» **What needs to be done**
The response must contain every line from the records below that has "following".

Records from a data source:
----

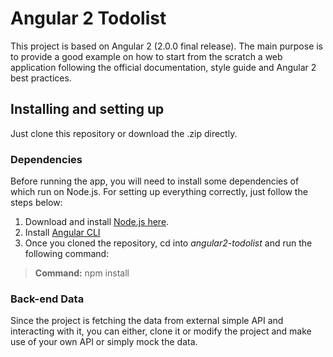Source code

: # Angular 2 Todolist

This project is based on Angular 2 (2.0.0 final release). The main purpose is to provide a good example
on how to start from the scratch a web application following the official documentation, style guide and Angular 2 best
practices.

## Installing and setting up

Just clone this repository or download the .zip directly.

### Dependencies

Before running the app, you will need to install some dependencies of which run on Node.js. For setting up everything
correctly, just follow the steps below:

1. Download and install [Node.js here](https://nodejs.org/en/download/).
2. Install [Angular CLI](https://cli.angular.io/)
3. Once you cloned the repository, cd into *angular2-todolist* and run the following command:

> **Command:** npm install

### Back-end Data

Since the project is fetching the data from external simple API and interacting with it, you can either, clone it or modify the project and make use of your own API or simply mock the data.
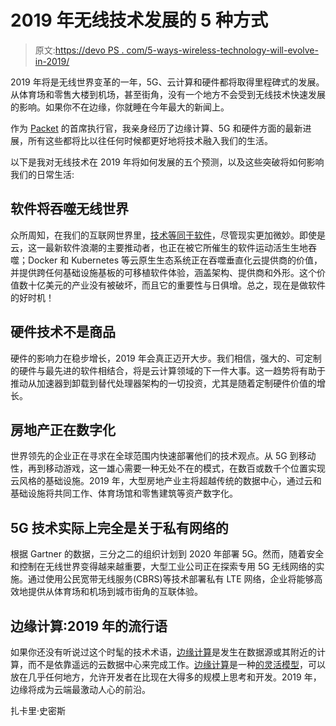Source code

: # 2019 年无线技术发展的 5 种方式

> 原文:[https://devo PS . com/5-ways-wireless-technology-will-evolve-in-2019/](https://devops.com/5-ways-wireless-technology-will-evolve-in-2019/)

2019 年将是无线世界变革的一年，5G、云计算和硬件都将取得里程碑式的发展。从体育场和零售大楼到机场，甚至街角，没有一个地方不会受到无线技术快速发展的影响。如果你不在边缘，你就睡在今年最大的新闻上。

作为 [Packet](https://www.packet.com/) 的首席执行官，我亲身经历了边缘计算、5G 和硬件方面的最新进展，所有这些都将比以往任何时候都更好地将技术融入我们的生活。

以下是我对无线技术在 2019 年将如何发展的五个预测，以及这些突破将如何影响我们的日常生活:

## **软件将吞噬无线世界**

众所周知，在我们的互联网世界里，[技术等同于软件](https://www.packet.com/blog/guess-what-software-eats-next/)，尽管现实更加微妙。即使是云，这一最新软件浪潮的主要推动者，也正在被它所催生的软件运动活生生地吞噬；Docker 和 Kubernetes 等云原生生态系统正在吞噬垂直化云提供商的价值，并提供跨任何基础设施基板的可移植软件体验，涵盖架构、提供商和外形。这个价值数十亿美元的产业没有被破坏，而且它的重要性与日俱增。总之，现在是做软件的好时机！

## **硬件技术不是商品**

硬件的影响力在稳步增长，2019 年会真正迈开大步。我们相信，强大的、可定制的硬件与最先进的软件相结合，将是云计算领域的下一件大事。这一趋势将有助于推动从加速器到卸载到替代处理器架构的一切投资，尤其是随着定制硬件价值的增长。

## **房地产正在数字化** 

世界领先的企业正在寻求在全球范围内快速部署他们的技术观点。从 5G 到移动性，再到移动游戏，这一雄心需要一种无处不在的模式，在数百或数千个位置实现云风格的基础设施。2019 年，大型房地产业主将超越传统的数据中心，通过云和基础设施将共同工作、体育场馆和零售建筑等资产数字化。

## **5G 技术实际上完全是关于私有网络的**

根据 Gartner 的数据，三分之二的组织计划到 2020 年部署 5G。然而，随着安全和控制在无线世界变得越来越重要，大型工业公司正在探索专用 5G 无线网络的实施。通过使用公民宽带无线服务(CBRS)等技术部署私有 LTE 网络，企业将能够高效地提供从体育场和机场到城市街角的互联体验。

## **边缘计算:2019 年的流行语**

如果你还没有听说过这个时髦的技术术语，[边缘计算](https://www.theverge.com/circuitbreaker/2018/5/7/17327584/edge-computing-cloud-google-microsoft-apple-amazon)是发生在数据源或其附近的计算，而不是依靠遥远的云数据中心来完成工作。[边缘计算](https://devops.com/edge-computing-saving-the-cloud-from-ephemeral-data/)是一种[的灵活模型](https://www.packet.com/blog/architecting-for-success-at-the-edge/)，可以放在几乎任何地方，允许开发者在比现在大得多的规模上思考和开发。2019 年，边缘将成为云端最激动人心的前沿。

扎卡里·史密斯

----

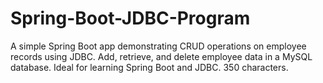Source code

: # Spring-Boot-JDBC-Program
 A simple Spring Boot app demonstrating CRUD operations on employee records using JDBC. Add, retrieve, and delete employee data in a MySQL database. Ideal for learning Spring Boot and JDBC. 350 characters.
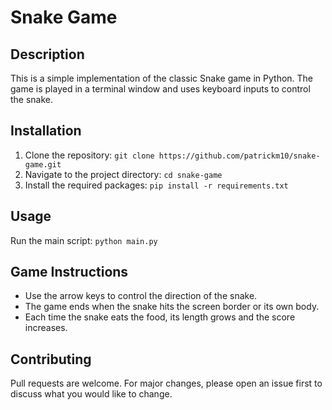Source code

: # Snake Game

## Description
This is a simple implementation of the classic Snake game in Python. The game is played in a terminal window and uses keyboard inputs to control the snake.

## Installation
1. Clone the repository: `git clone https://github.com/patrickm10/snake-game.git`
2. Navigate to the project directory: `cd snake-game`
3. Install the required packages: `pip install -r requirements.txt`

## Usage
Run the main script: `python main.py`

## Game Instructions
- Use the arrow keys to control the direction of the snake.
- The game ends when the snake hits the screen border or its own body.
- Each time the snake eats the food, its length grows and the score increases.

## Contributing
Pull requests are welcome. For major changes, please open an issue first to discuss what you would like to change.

----

» **Response to this task**
on how to start from the scratch a web application following the official documentation, style guide and Angular 2 best
3. Once you cloned the repository, cd into *angular2-todolist* and run the following command:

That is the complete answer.